Instead, he has expanded executive power to czar-like proportions on fronts where even Bush feared to tread. Progressive crazies such as The New York Times' columnist Paul Krugman are chiding Obama for being squeamish about using his executive authority to raise the debt ceiling, choosing, instead, to negotiate cuts in government spending—a crime and an abomination in their book—with a Tea Party-cowed GOP. But the 14th Amendment gives Congress, not the president, the authority on debt-related matters. Doing an end run around the amendment would have precipitated a constitutional crisis that the Obama presidency might well have been unable to weather.

But the fact of the matter is that when Obama can get away with deploying his executive power to accomplish his agenda, he does so without pause or hesitation, constitutional niceties such as checks-and-balances be damned. His many power grabs are worthy of a book. But below are four of the truly unprecedented ones, two that expand the war state and two that expand the regulatory state.

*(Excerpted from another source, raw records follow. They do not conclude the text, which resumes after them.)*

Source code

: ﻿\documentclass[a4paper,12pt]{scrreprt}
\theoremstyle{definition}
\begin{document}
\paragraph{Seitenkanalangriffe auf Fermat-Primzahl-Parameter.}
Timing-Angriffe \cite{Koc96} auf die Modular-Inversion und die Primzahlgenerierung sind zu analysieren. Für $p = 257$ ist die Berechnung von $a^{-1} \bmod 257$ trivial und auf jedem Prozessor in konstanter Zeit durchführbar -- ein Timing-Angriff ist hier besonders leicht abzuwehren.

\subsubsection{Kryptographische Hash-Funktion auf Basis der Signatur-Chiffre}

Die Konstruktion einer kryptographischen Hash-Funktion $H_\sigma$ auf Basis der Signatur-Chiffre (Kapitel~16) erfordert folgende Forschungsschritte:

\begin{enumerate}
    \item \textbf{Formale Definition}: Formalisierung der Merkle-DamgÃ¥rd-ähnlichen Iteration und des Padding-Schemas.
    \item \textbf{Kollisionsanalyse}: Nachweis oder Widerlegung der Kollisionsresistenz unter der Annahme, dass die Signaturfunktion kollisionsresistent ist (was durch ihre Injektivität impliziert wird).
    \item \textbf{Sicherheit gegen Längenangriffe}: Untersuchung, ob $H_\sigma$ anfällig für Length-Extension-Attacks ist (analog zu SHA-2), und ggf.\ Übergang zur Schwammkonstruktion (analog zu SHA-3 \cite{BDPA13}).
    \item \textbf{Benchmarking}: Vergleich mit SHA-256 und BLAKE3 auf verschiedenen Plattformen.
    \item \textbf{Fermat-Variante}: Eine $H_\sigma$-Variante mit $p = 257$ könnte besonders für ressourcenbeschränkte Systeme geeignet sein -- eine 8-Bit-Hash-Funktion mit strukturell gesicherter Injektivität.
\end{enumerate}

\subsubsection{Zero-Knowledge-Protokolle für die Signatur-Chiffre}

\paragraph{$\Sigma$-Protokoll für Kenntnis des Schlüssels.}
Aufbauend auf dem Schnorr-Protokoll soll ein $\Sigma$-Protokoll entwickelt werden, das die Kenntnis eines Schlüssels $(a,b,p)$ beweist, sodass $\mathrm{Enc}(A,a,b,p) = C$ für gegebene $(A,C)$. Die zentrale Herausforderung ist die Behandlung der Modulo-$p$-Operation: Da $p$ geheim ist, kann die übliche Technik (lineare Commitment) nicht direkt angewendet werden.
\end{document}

1. War-making powers. During the campaign, Obama famously declared that when it came to bombing Iran's nuclear facilities: "The president does not have the power under the Constitution to unilaterally authorize a military attack in a situation that does not involve stopping an actual or imminent threat to the nation."

But not only did he not get prior congressional approval before bombing Libya, which poses no threat, he refused to get approval even 90 days after the fact as required by the War Powers Resolution Act. Why? Because he insists that unless troops are committed, we are not engaged in a war, only "kinetic military action."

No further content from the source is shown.